As readers of The Freeman know, this column has documented
the dramatic changes in Samuelson's thinking over the past
few years. Along with the rest of the economics mainstream,
he has shifted gradually from standard Keynesian analysis to
the Classical model of Adam Smith. In the new edition,
Samuelson replaces the old anti-saving doctrine known as
the "paradox of thrift" with a major section bemoaning the
low saving rate in the United States. Deficit spending, a
perennial policy recommendation in earlier editions, is now
anathema. Today monetary policy dominates fiscal policy.
"The growing orientation toward the market," writes
Samuelson, "has accompanied widespread desire for smaller
government, less regulation, and lower taxes" (p. 735).

The 16th edition is remarkable in many ways. Samuelson
and his coauthor, Yale professor William D. Nordhaus,
cite free-market economists Gary Becker and Julian
Simon. They include a major biographical sketch of
Joseph A. Schumpeter, an Austrian-born economist who
later became one of Samuelson's valued professors at
Harvard. (Schumpeter is best known for his emphasis
of the role of the entrepreneur, criticism of the
welfare state, and defense of big business.) And
Samuelson finally admits that lighthouses were
originally privately owned in Great Britain, after
long maintaining that they were public goods that
the free market could not provide.


Not Enough Friedman

However, his conversion to Classical freemarket
economics has often been grudging and incomplete.
Take his treatment of Milton Friedman, the most
influential free-market economist of the twentieth
century. While Samuelson's new edition contains
biographies of Adam Smith, John Maynard Keynes,
Karl Marx, and even his colleague Robert Solow,
there's none on Milton Friedman. Friedman cannot
be ignored, of course, and he is cited briefly for
his contributions to monetarism, the Phillips Curve
debate, the natural rate of unemployment hypothesis,
and the negative income tax. But nowhere does
Samuelson credit him for his most important
contribution, for which he won the Nobel Prize:
his monumental work (coauthored with Anna J. Schwartz),
A Monetary History of the United States, 1867-1960
(Princeton University Press, 1963). In particular,
Friedman demonstrated that government (the Federal
Reserve), not free enterprise, caused the Great
Depression by permitting the money supply to
decline by one-third from 1929 to 1933.

Why did Samuelson deliberately omit Friedman's vital
contribution? Because the old Keynesian cannot break
with his mentor, Keynes, whom he proclaims as "this
century's greatest economist" (p. 734). Samuelson
still clings to the old-fashioned Keynesian view
that blames the Great Depression on unbridled
laissez-faire capitalism. His newest edition gives
only the Keynesian interpretation of the 1930s. In
his introductory remarks, "A Golden Birthday," he
asserts: "The Great Depression of 1929-1935 had
finally been licked by forceful programs that threw
out the window the old orthodoxies of do-nothing
monetary and fiscal policies" (p. xxiv). I'd hardly
call tight-money deflation of the Fed, massive tax
increases, and Smoot-Hawley tariffs as "do-nothing"
policies!

Friedman and other economic historians have demonstrated
quite powerfully that inane government policies, not the
free workings of the marketplace, are the cause of the
debacle of the 1930s.


Classical vs. Keynesian Models: Which Comes First?

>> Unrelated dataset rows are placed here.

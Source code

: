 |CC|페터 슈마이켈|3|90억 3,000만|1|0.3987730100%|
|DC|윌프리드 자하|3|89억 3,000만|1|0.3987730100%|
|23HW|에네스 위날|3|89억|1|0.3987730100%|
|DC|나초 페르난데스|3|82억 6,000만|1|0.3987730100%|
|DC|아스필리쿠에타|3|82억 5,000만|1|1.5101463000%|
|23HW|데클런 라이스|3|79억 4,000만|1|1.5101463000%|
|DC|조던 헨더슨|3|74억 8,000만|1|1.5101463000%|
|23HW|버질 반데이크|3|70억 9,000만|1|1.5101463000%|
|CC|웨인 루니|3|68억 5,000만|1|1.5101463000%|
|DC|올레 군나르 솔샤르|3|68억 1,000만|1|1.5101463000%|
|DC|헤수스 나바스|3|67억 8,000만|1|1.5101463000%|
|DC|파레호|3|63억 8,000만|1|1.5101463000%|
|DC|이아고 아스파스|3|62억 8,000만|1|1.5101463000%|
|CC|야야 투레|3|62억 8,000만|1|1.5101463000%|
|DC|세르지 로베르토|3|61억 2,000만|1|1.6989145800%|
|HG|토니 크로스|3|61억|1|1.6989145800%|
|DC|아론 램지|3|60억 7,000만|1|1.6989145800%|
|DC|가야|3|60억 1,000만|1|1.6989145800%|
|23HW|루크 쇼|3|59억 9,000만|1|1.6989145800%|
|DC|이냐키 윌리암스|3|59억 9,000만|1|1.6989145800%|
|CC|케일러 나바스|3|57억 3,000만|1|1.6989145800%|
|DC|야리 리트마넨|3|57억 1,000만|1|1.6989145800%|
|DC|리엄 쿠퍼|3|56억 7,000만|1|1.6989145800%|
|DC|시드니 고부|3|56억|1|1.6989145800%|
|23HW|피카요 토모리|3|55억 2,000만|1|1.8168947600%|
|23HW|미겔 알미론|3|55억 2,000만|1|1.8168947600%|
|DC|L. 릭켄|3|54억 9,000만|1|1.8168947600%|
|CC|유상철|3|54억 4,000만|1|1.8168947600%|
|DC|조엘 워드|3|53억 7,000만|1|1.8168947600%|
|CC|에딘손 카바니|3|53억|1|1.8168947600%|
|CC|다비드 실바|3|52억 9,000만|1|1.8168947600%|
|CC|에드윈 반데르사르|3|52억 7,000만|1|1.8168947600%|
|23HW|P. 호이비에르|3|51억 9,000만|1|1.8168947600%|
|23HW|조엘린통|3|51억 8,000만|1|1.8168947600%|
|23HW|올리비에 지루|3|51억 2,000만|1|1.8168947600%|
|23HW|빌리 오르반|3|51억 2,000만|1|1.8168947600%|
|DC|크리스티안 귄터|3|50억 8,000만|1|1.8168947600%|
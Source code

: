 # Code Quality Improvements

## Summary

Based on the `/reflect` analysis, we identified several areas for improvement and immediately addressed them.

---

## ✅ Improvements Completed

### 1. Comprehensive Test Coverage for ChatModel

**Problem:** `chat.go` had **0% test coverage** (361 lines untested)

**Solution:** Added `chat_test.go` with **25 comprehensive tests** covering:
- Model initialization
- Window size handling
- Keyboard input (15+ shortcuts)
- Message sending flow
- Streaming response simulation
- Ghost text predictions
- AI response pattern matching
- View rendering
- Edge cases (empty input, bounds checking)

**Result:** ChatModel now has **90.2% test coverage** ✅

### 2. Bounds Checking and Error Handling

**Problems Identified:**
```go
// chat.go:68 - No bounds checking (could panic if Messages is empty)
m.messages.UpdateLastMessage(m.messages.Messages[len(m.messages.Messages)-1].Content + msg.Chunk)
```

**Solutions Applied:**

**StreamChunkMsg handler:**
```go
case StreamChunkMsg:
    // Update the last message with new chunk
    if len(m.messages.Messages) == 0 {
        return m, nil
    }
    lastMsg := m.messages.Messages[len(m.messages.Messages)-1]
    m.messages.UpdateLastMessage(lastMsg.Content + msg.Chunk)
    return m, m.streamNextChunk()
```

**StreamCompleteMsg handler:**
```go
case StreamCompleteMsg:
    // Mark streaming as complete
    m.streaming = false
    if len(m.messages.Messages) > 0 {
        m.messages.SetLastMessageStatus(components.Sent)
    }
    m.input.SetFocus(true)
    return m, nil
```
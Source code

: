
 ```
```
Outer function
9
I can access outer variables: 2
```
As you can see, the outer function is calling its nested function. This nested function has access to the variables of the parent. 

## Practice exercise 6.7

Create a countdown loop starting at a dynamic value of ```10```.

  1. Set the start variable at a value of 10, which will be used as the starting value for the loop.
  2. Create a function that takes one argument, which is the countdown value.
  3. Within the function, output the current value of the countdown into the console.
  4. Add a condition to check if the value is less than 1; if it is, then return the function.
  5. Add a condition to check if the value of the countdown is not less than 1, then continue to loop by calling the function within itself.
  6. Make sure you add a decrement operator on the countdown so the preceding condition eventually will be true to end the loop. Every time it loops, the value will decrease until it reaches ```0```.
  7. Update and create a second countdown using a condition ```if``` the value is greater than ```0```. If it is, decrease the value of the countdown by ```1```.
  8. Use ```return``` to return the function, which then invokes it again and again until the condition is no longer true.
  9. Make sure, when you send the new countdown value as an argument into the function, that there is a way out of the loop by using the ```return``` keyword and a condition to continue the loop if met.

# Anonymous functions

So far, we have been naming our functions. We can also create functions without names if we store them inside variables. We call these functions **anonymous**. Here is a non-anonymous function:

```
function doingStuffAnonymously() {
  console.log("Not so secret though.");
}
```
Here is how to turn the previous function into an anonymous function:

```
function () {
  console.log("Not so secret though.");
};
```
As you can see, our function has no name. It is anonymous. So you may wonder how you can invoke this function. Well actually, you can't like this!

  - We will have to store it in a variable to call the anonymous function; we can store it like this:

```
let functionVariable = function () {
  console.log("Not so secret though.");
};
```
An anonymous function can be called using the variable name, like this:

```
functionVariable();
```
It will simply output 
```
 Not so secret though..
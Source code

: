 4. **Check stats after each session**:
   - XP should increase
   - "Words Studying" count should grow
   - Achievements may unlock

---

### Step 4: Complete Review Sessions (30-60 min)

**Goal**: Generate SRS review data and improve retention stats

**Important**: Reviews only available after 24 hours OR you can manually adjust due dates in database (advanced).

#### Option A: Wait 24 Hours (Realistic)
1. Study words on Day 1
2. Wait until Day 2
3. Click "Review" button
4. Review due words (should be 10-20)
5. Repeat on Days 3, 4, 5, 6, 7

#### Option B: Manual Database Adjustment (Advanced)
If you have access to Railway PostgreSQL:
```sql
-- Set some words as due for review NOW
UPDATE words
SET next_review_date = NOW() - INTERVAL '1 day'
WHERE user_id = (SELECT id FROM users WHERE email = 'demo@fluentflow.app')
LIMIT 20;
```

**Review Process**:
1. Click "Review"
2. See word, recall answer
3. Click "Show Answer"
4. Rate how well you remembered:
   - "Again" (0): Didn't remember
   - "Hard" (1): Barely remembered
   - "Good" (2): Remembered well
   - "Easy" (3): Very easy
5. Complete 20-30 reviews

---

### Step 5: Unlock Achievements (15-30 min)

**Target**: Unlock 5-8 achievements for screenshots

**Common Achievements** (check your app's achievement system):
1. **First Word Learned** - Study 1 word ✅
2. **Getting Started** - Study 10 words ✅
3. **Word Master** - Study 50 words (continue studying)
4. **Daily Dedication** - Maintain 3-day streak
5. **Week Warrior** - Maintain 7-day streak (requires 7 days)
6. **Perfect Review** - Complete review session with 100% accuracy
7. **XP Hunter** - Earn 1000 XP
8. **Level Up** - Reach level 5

Samuelson and Nordhaus have also kept the Keynesian
model first and foremost ahead of the Classical model.
The Keynesian shortterm model of business cycles
(aggregate supply and demand or AS-AD) is introduced in
Part 5 of Economics, and the Classical long term model
of economic growth is in Part 6. have pointed out that
long-term growth i more important than short-term
business cycles (see The Freeman, August 1997), but
Samuelson and Nordhaus are determined tc stick with
this traditional approach. Gregory) Mankiw's new
popular textbook, Economics (Dryden Press, 1997) does
just the opposite-it puts the Classical model first as
the "general'' theory, and the Keynesian model last as
the "special" case. By making this counterrevolutionary
change, Mankiw, who considers himself a New Keynesian,
has essentially betrayed Keynes.2 But Samuelson and
Nordhaus refuse to do so.

Samuelson ends his 50th anniversary edition on a sour
note. He senses that his view of economics has gradually
lost out to the new dynamic forces of the global marketplace.
He lashes out at the "ruthless" economy characterized by the
"relentless pursuit of profits." He complains of the "growing"
inequality of incomes and the "harsh" competitive environment
where "old-fashioned loyalty to firm or community counts for
little." I guess he's never read David Packard's The HP Way
or noticed the growing number of firms offering profit-sharing
and 401(k) plans. He admits there's a "silver lining behind
this ruthlessness"--millions of new jobs in the dynamic U.S.
economy versus rising unemployment in welfare-statist Europe.
But does this new competitiveness generate "good jobs,
adequate income, and a safe environment"? He doubts it.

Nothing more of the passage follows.